BEGIN DATA TO USE

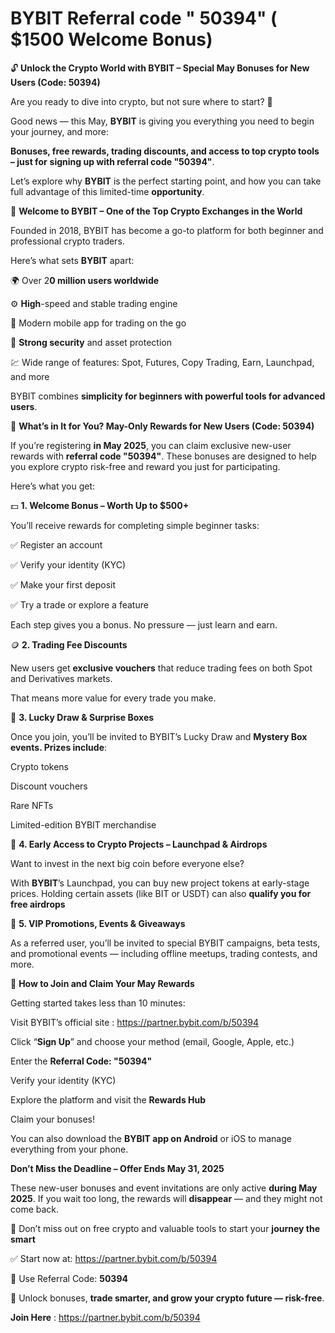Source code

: # BYBIT Referral code " 50394" ( $1500 Welcome Bonus)

🔓 **Unlock the Crypto World with BYBIT – Special May Bonuses for New Users (Code: 50394)**

Are you ready to dive into crypto, but not sure where to start? 🤔

Good news — this May, **BYBIT** is giving you everything you need to begin your journey, and more:

**Bonuses, free rewards, trading discounts, and access to top crypto tools – just for** **signing up with referral code "50394"**.


Let’s explore why **BYBIT** is the perfect starting point, and how you can take full advantage of this limited-time **opportunity**.

👋 **Welcome to BYBIT – One of the Top Crypto Exchanges in the World**

Founded in 2018, BYBIT has become a go-to platform for both beginner and professional crypto traders.


Here’s what sets **BYBIT** apart:


🌍 Over 2**0 million users worldwide**


⚙️ **High**-speed and stable trading engine


📱 Modern mobile app for trading on the go


🔐 **Strong security** and asset protection


💹 Wide range of features: Spot, Futures, Copy Trading, Earn, Launchpad, and more


BYBIT combines **simplicity for beginners with powerful tools for advanced users**.


🎁 **What’s in It for You? May-Only Rewards for New Users (Code: 50394)**


If you’re registering **in May 2025**, you can claim exclusive new-user rewards with **referral code "50394"**. These bonuses are designed to help you explore crypto risk-free and reward you just for participating.


Here’s what you get:

💵 **1. Welcome Bonus – Worth Up to $500+**


You’ll receive rewards for completing simple beginner tasks:



✅ Register an account


✅ Verify your identity (KYC)


✅ Make your first deposit


✅ Try a trade or explore a feature


Each step gives you a bonus. No pressure — just learn and earn.

🪙 **2. Trading Fee Discounts**

New users get **exclusive vouchers** that reduce trading fees on both Spot and Derivatives markets. 

That means more value for every trade you make.

🎲 **3. Lucky Draw & Surprise Boxes**

Once you join, you’ll be invited to BYBIT’s Lucky Draw and **Mystery Box events. Prizes include**:


Crypto tokens


Discount vouchers


Rare NFTs


Limited-edition BYBIT merchandise

🚀 **4. Early Access to Crypto Projects – Launchpad & Airdrops**

Want to invest in the next big coin before everyone else?


With **BYBIT**’s Launchpad, you can buy new project tokens at early-stage prices. Holding certain assets (like BIT or USDT) can also **qualify you for free airdrops**

🎉 **5. VIP Promotions, Events & Giveaways**

As a referred user, you’ll be invited to special BYBIT campaigns, beta tests, and promotional events — including offline meetups, trading contests, and more.

📝 **How to Join and Claim Your May Rewards**

Getting started takes less than 10 minutes:


Visit BYBIT’s official site : https://partner.bybit.com/b/50394


Click “**Sign Up**” and choose your method (email, Google, Apple, etc.)


Enter the **Referral Code: "50394"**


Verify your identity (KYC)


Explore the platform and visit the **Rewards Hub**


Claim your bonuses!


You can also download the **BYBIT app on Android** or iOS to manage everything from your phone.

 **Don’t Miss the Deadline – Offer Ends May 31, 2025**

These new-user bonuses and event invitations are only active **during May 2025**. If you wait too long, the rewards will **disappear** — and they might not come back.


🎯 Don’t miss out on free crypto and valuable tools to start your **journey the smart** 

✅ Start now at: https://partner.bybit.com/b/50394

🔐 Use Referral Code: **50394**

🎁 Unlock bonuses, **trade smarter, and grow your crypto future — risk-free**.

**Join Here** :  https://partner.bybit.com/b/50394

END DATA TO USE

BRIEF: Your response should contain each line of the entries above that holds the string "more".

WRITTEN ANSWER:
Good news — this May, **BYBIT** is giving you everything you need to begin your journey, and more:
💹 Wide range of features: Spot, Futures, Copy Trading, Earn, Launchpad, and more
That means more value for every trade you make.
As a referred user, you’ll be invited to special BYBIT campaigns, beta tests, and promotional events — including offline meetups, trading contests, and more.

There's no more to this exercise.